* EXTRACTED ENTRIES:
□ □ □ □ □

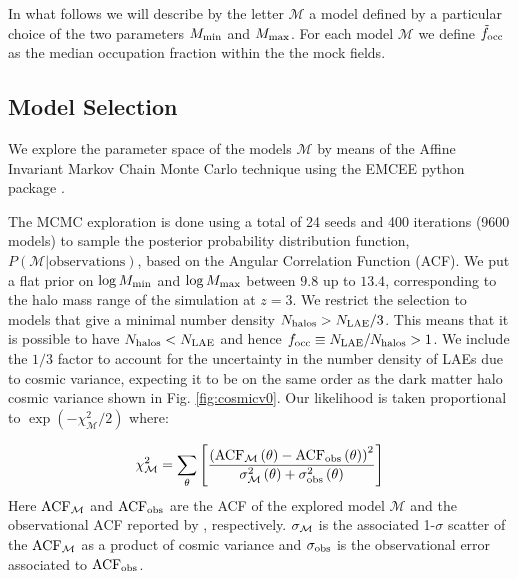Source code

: \documentclass{emulateapj}
\newcommand{\mmax}{{\ifmmode{{M_{\rm max}}}\else{${M_{\rm max}}$}\fi}}
\newcommand{\focc}{{\ifmmode{{f_{\rm occ}}}\else{${f_{\rm occ}}$}\fi}}
\begin{document}
In what follows we will describe by the letter ${\mathcal M}$  a model
defined by a particular choice of the two parameters $M_{\rm min}$ and
$M_{\rm  max}$. For each model  ${\mathcal M}$ we define
$\tilde{f}_{\rm occ}$ as the median occupation fraction within the the
mock fields.

\subsection{Model Selection}
\label{subsec:explore}



We  explore the parameter space of the models
${\mathcal M}$ by  means of the Affine Invariant  Markov Chain Monte Carlo technique using
the EMCEE python package \citep[][and references therein]{emcee2013}. 


The MCMC exploration is done using a total of 24 seeds and 400
iterations (9600 models) to sample the posterior  probability distribution function, $P(\mathcal{M}|\mathrm{observations})$, based on the Angular
Correlation Function (ACF). We put a flat prior on $\log M_{\rm min}$ and $\log \mmax$ between
$9.8$ up to $13.4$, corresponding to the halo mass range of
the simulation at $z=3$.
We restrict the selection to models that give a minimal number density
$N_{\rm{halos}}>N_{\rm LAE}/3$.
This means that it is possible to have $N_{\rm{halos}} < N_{\rm LAE}$
and hence $\focc\equiv N_{\rm{LAE}}/N_{\rm{halos}}>1$.
We include the $1/3$ factor to account for the uncertainty in the number
density of LAEs due to cosmic variance, expecting it to be on the
same order as the dark matter halo cosmic variance shown in
Fig. \ref{fig:cosmicv0}.   Our likelihood is taken proportional to
$ \exp(-\chi_{\mathcal  M}^2/2)$  where:

\begin{equation}
\chi_{\mathcal M}^2=
\sum_{\theta}\left[\frac{\left( \rm{ACF}_{\mathcal
      M}\left(\theta\right) - \rm{ACF}_{\rm
      obs}\left(\theta\right)\right)^2}{ \sigma_{\rm \mathcal
      M}^{2}\left(\theta\right) + \sigma_{\rm
      obs}^{2}\left(\theta\right)}\right]
\end{equation}
%
Here  $\rm{ACF}_{\mathcal M}$ and  $\rm{ACF}_{\rm obs}$ are the ACF
of the explored model ${\mathcal M}$ and the observational ACF
reported by \citet{Bielby16}, respectively.
$\sigma_{\rm \mathcal M}$ is the associated 1-$\sigma$ scatter  of the
$\rm{ACF}_{\mathcal M}$ as a product of cosmic variance and
$\sigma_{\rm obs}$ is the observational error associated to
$\rm{ACF}_{\rm obs}$.
\end{document}
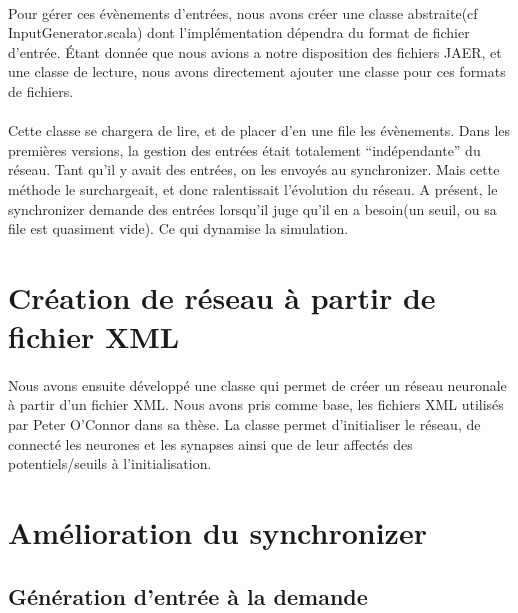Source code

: \documentclass[a4paper,10pt]{article}
\begin{document}
\paragraph{}
Pour gérer ces évènements d’entrées, nous avons créer une classe abstraite(cf InputGenerator.scala) dont l’implémentation dépendra du format de fichier d’entrée. Étant donnée que nous avions a notre disposition des fichiers JAER, et une classe de lecture, nous avons directement ajouter une classe pour ces formats de fichiers.

\paragraph{}
Cette classe se chargera de lire, et de placer d’en une file les évènements. Dans les premières versions, la gestion des entrées était totalement “indépendante” du réseau. Tant qu’il y avait des entrées, on les envoyés au synchronizer. Mais cette méthode le surchargeait, et donc ralentissait l’évolution du réseau. A présent, le synchronizer demande des entrées lorsqu’il juge qu’il en a besoin(un seuil, ou sa file est quasiment vide). Ce qui dynamise la simulation.

\newpage

\section{Création de réseau à partir de fichier XML}

\paragraph{}
Nous avons ensuite développé une classe qui permet de créer un réseau neuronale à partir d’un fichier XML.
Nous avons pris comme base, les fichiers XML utilisés par Peter O’Connor dans sa thèse. La classe permet d’initialiser le réseau, de connecté les neurones et les synapses ainsi que de leur affectés des potentiels/seuils à l’initialisation.

\section{Amélioration du synchronizer}

\subsection{Génération d'entrée à la demande}
\subsection{}
\end{document}
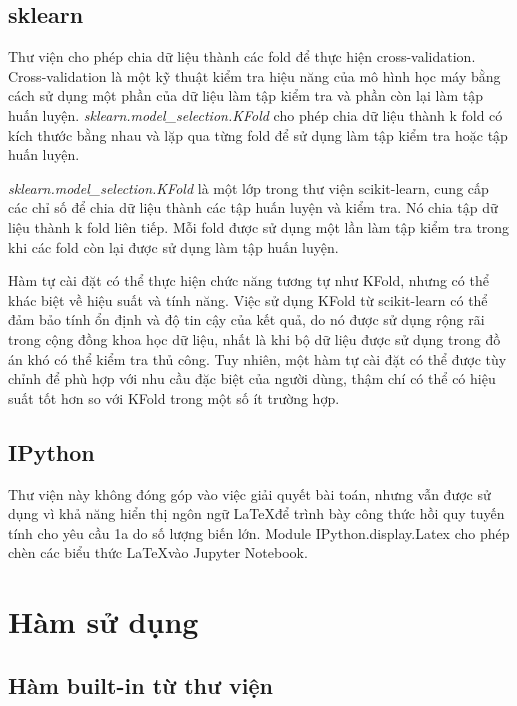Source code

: \documentclass[]{article}
\begin{document}
\subsection{sklearn}
Thư viện cho phép chia dữ liệu thành các fold để thực hiện cross-validation. Cross-validation là một kỹ thuật kiểm tra hiệu năng của mô hình học máy bằng cách sử dụng một phần của dữ liệu làm tập kiểm tra và phần còn lại làm tập huấn luyện. \textit{sklearn.model\_selection.KFold} cho phép chia dữ liệu thành k fold có kích thước bằng nhau và lặp qua từng fold để sử dụng làm tập kiểm tra hoặc tập huấn luyện.

\textit{sklearn.model\_selection.KFold} là một lớp trong thư viện scikit-learn, cung cấp các chỉ số để chia dữ liệu thành các tập huấn luyện và kiểm tra. Nó chia tập dữ liệu thành k fold liên tiếp. Mỗi fold được sử dụng một lần làm tập kiểm tra trong khi các fold còn lại được sử dụng làm tập huấn luyện.

Hàm tự cài đặt có thể thực hiện chức năng tương tự như KFold, nhưng có thể khác biệt về hiệu suất và tính năng. Việc sử dụng KFold từ scikit-learn có thể đảm bảo tính ổn định và độ tin cậy của kết quả, do nó được sử dụng rộng rãi trong cộng đồng khoa học dữ liệu, nhất là khi bộ dữ liệu được sử dụng trong đồ án khó có thể kiểm tra thủ công. Tuy nhiên, một hàm tự cài đặt có thể được tùy chỉnh để phù hợp với nhu cầu đặc biệt của người dùng, thậm chí có thể có hiệu suất tốt hơn so với KFold trong một số ít trường hợp.

\subsection{IPython}
Thư viện này không đóng góp vào việc giải quyết bài toán, nhưng vẫn được sử dụng vì khả năng hiển thị ngôn ngữ \LaTeX \space để trình bày công thức hồi quy tuyến tính cho yêu cầu 1a do số lượng biến lớn. Module IPython.display.Latex cho phép chèn các biểu thức \LaTeX \space vào Jupyter Notebook.

\section{Hàm sử dụng}
\subsection{Hàm built-in từ thư viện}
\end{document}
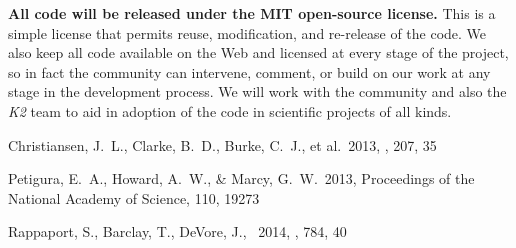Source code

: \documentclass[letterpaper,12pt,preprint]{hack_aastex}
\begin{document}
\textbf{All code will be released under the MIT open-source license.}
This is a simple license that permits reuse, modification, and re-release of
the code.
We also keep all code available on the Web and licensed at every stage of
the project, so in fact the community can intervene, comment, or build on our
work at any stage in the development process.
We will work with the community and also the \textsl{K2} team to aid in
adoption of the code in scientific projects of all kinds.

\clearpage
\begin{thebibliography}{}\raggedright%

Christiansen, J.~L., Clarke, B.~D., Burke, C.~J., et al.\ 2013, \apjs, 207, 35

Petigura, E.~A., Howard, A.~W., \& Marcy, G.~W.\ 2013,
Proceedings of the National Academy of Science, 110, 19273

Rappaport, S., Barclay, T., DeVore, J., \etal\ 2014, \apj, 784, 40

\end{thebibliography}
\end{document}

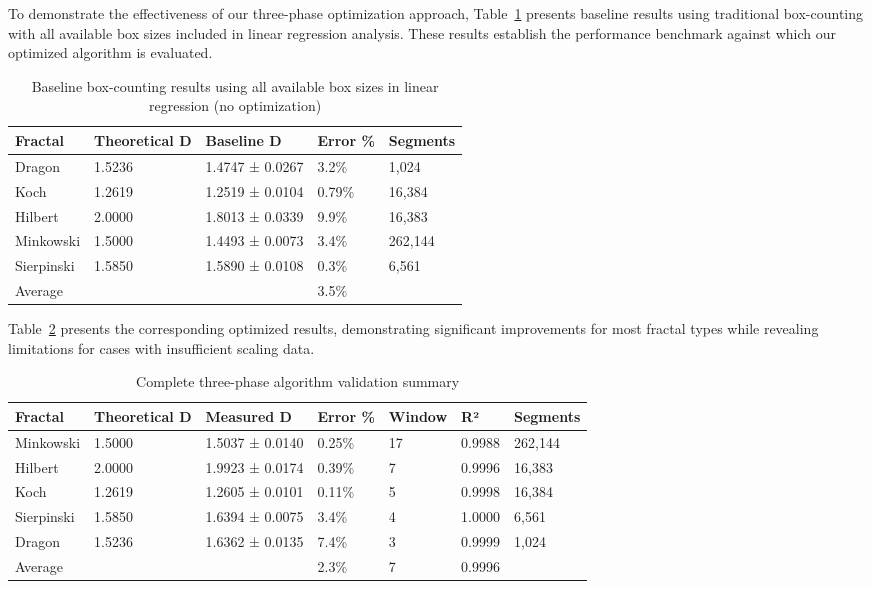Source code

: \documentclass[preprint,12pt]{elsarticle}
\def\textbf#1{#1}%
\begin{document}
To demonstrate the effectiveness of our three-phase optimization approach, Table~\ref{tab:baseline_validation} presents baseline results using traditional box-counting with all available box sizes included in linear regression analysis. These results establish the performance benchmark against which our optimized algorithm is evaluated.

\begin{table}[H]
\centering
\footnotesize
\begin{tabularx}{\textwidth}{@{}lXXXX@{}}
\toprule
\textbf{Fractal} & \textbf{Theoretical D} & \textbf{Baseline D} & \textbf{Error \%} & \textbf{Segments} \\
\midrule
Dragon & 1.5236 & 1.4747 ± 0.0267 & \textbf{3.2\%} & 1,024 \\
Koch & 1.2619 & 1.2519 ± 0.0104 & \textbf{0.79\%} & 16,384 \\
Hilbert & 2.0000 & 1.8013 ± 0.0339 & \textbf{9.9\%} & 16,383 \\
Minkowski & 1.5000 & 1.4493 ± 0.0073 & \textbf{3.4\%} & 262,144 \\
Sierpinski & 1.5850 & 1.5890 ± 0.0108 & \textbf{0.3\%} & 6,561 \\
\midrule
\textbf{Average} & & & \textbf{3.5\%} & \\
\bottomrule
\end{tabularx}
\caption{Baseline box-counting results using all available box sizes in linear regression (no optimization)}
\label{tab:baseline_validation}
\end{table}

Table~\ref{tab:complete_validation} presents the corresponding optimized results, demonstrating significant improvements for most fractal types while revealing limitations for cases with insufficient scaling data.

\begin{table}[H]
\centering
\footnotesize
\begin{tabularx}{\textwidth}{@{}lXXXXXX@{}}
\toprule
\textbf{Fractal} & \textbf{Theoretical D} & \textbf{Measured D} & \textbf{Error \%} & \textbf{Window} & \textbf{R²} & \textbf{Segments} \\
\midrule
Minkowski & 1.5000 & 1.5037 ± 0.0140 & \textbf{0.25\%} & 17 & 0.9988 & 262,144 \\
Hilbert & 2.0000 & 1.9923 ± 0.0174 & \textbf{0.39\%} & 7 & 0.9996 & 16,383 \\
Koch & 1.2619 & 1.2605 ± 0.0101 & \textbf{0.11\%} & 5 & 0.9998 & 16,384 \\
Sierpinski & 1.5850 & 1.6394 ± 0.0075 & \textbf{3.4\%} & 4 & 1.0000 & 6,561 \\
Dragon & 1.5236 & 1.6362 ± 0.0135 & \textbf{7.4\%} & 3 & 0.9999 & 1,024 \\
\midrule
\textbf{Average} & & & \textbf{2.3\%} & \textbf{7} & \textbf{0.9996} & \\\bottomrule
\end{tabularx}
\caption{Complete three-phase algorithm validation summary}
\label{tab:complete_validation}
\end{table}
\end{document}
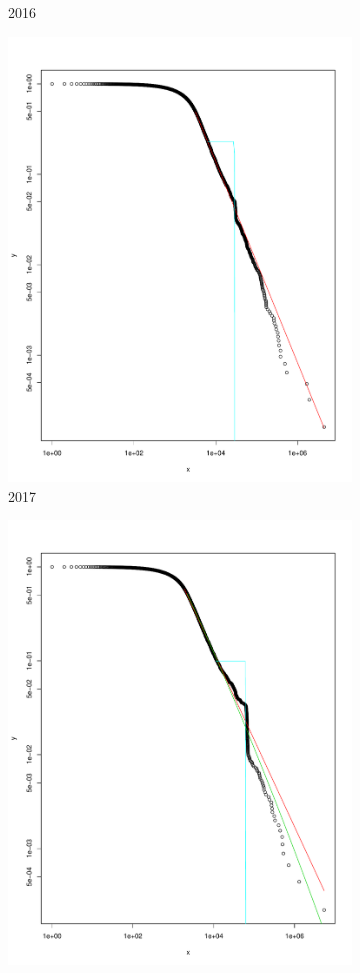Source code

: \documentclass[preprint,12pt]{elsarticle}
\begin{document}
\begin{figure}[H]
\begin{subfigure}{.3\textwidth}
  \caption{2016}
  \label{fig:2016in}
\end{subfigure}
\begin{subfigure}{.3\textwidth}
  \centering
  \includegraphics[width=.8\linewidth]{Bitcoin-graphs/deg-dist-2017-in.pdf}  
  \caption{2017}
  \label{fig:2017in}
\end{subfigure}
\begin{subfigure}{.3\textwidth}
  \centering
  \includegraphics[width=.8\linewidth]{Bitcoin-graphs/deg-dist-in-2018.pdf}  

\end{subfigure}
\end{figure}
\end{document}
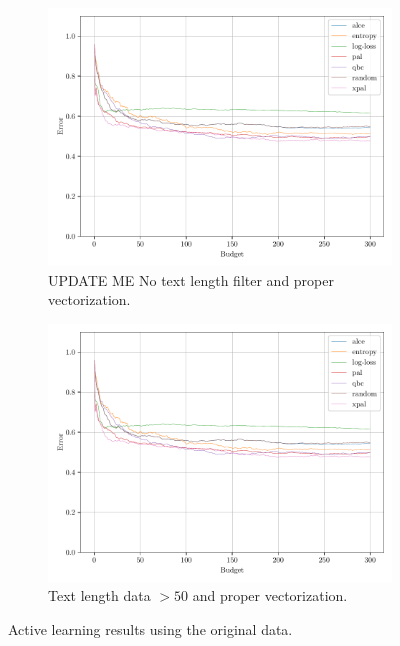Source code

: \begin{figure}[h]
    \centering
    \begin{subfigure}{0.49\textwidth}
        \includegraphics[width=\textwidth]{../img/plot_text_data_original_proper_vectorizer_test_results.pdf}
        \caption{UPDATE ME No text length filter and proper vectorization.}
        \label{fig:probal_original_proper_vect}
    \end{subfigure}
    \hfill
    \begin{subfigure}{0.49\textwidth}
        \includegraphics[width=\textwidth]{../img/plot_text_data_original_proper_vectorizer_test_results.pdf}
        \caption{Text length data $>50$ and proper vectorization.}
        \label{fig:probal_original_proper_vect_50_st_filter}
    \end{subfigure}
    \caption{Active learning results using the original data.}
\end{figure}

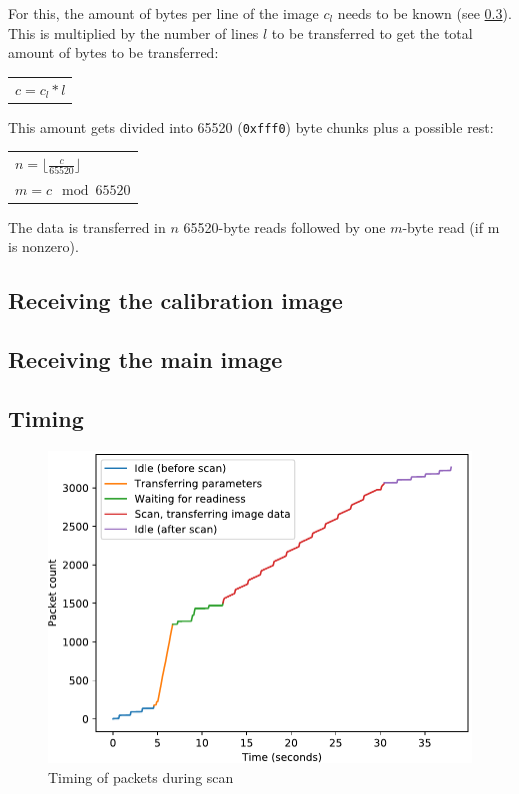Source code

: \documentclass{article}
\begin{document}
For this, the amount of bytes per line of the image $c_l$ needs to be known
(see \ref{}). This is multiplied by the number of lines $l$ to be transferred
to get the total amount of bytes to be transferred:

\begin{center}
\begin{tabular}{l}
$ c = c_l * l $
\end{tabular}
\end{center}

This amount gets divided into 65520 ({\tt 0xfff0}) byte chunks plus a possible rest:

\begin{center}
\begin{tabular}{l}
$n = \lfloor \frac{c}{65520} \rfloor $ \\
$m = c \mod 65520$ \\
\end{tabular}
\end{center}

The data is transferred in $n$ 65520-byte reads followed by one $m$-byte
read (if m is nonzero).

\subsection{Receiving the calibration image}

\subsection{Receiving the main image}

\subsection{Timing}

\begin{figure}[H]
  \caption{Timing of packets during scan}
  \centering
  \includegraphics[width=\textwidth]{images/time_diagram.pdf}
\end{figure}
\end{document}
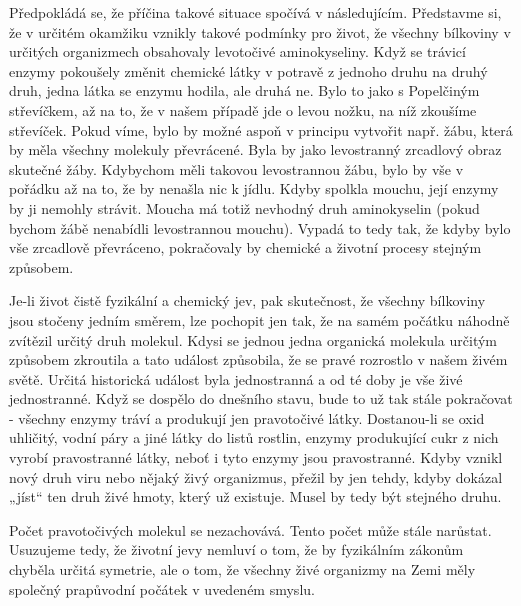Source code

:     Předpokládá se, že příčina takové situace spočívá v následujícím. Představme si, že v určitém
    okamžiku vznikly takové podmínky pro život, že všechny bílkoviny v určitých organizmech
    obsahovaly levotočivé aminokyseliny. Když se trávicí enzymy pokoušely změnit chemické látky v
    potravě z jednoho druhu na druhý druh, jedna látka se enzymu hodila, ale druhá ne. Bylo to jako
    s Popelčiným střevíčkem, až na to, že v našem případě jde o levou nožku, na níž zkoušíme
    střevíček. Pokud víme, bylo by možné aspoň v principu vytvořit např. žábu, která by měla všechny
    molekuly převrácené. Byla by jako levostranný zrcadlový obraz skutečné žáby. Kdybychom měli
    takovou levostrannou žábu, bylo by vše v pořádku až na to, že by nenašla nic k jídlu. Kdyby
    spolkla mouchu, její enzymy by ji nemohly strávit. Moucha má totiž nevhodný druh aminokyselin
    (pokud bychom žábě nenabídli levostrannou mouchu). Vypadá to tedy tak, že kdyby bylo vše
    zrcadlově převráceno, pokračovaly by chemické a životní procesy stejným způsobem.

    Je-li život čistě fyzikální a chemický jev, pak skutečnost, že všechny bílkoviny jsou stočeny
    jedním směrem, lze pochopit jen tak, že na samém počátku náhodně zvítězil určitý druh molekul.
    Kdysi se jednou jedna organická molekula určitým způsobem zkroutila a tato událost způsobila, že
    se pravé rozrostlo v našem živém světě. Určitá historická událost byla jednostranná a od té doby
    je vše živé jednostranné. Když se dospělo do dnešního stavu, bude to už tak stále pokračovat -
    všechny enzymy tráví a produkují jen pravotočivé látky. Dostanou-li se oxid uhličitý, vodní páry
    a jiné látky do listů rostlin, enzymy produkující cukr z nich vyrobí pravostranné látky, neboť i
    tyto enzymy jsou pravostranné. Kdyby vznikl nový druh viru nebo nějaký živý organizmus, přežil
    by jen tehdy, kdyby dokázal „jíst“ ten druh živé hmoty, který už existuje. Musel by tedy být
    stejného druhu.

    Počet pravotočivých molekul se nezachovává. Tento počet může stále narůstat. Usuzujeme tedy, že
    životní jevy nemluví o tom, že by fyzikálním zákonům chyběla určitá symetrie, ale o tom, že
    všechny živé organizmy na Zemi měly společný prapůvodní počátek v uvedeném smyslu.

□ □ □ □ □

* TASK DETAILS:
Produce the lines from the first line of the entries through the line that contains "and hence $\focc\equiv", exactly, leaving the pictures behind.

* SOLUTION TO THIS EXERCISE:
Source code

: \documentclass{emulateapj}
\newcommand{\mmax}{{\ifmmode{{M_{\rm max}}}\else{${M_{\rm max}}$}\fi}}
\newcommand{\focc}{{\ifmmode{{f_{\rm occ}}}\else{${f_{\rm occ}}$}\fi}}
\begin{document}
In what follows we will describe by the letter ${\mathcal M}$  a model
defined by a particular choice of the two parameters $M_{\rm min}$ and
$M_{\rm  max}$. For each model  ${\mathcal M}$ we define
$\tilde{f}_{\rm occ}$ as the median occupation fraction within the the
mock fields.

\subsection{Model Selection}
\label{subsec:explore}



We  explore the parameter space of the models
${\mathcal M}$ by  means of the Affine Invariant  Markov Chain Monte Carlo technique using
the EMCEE python package \citep[][and references therein]{emcee2013}. 


The MCMC exploration is done using a total of 24 seeds and 400
iterations (9600 models) to sample the posterior  probability distribution function, $P(\mathcal{M}|\mathrm{observations})$, based on the Angular
Correlation Function (ACF). We put a flat prior on $\log M_{\rm min}$ and $\log \mmax$ between
$9.8$ up to $13.4$, corresponding to the halo mass range of
the simulation at $z=3$.
We restrict the selection to models that give a minimal number density
$N_{\rm{halos}}>N_{\rm LAE}/3$.
This means that it is possible to have $N_{\rm{halos}} < N_{\rm LAE}$
and hence $\focc\equiv N_{\rm{LAE}}/N_{\rm{halos}}>1$.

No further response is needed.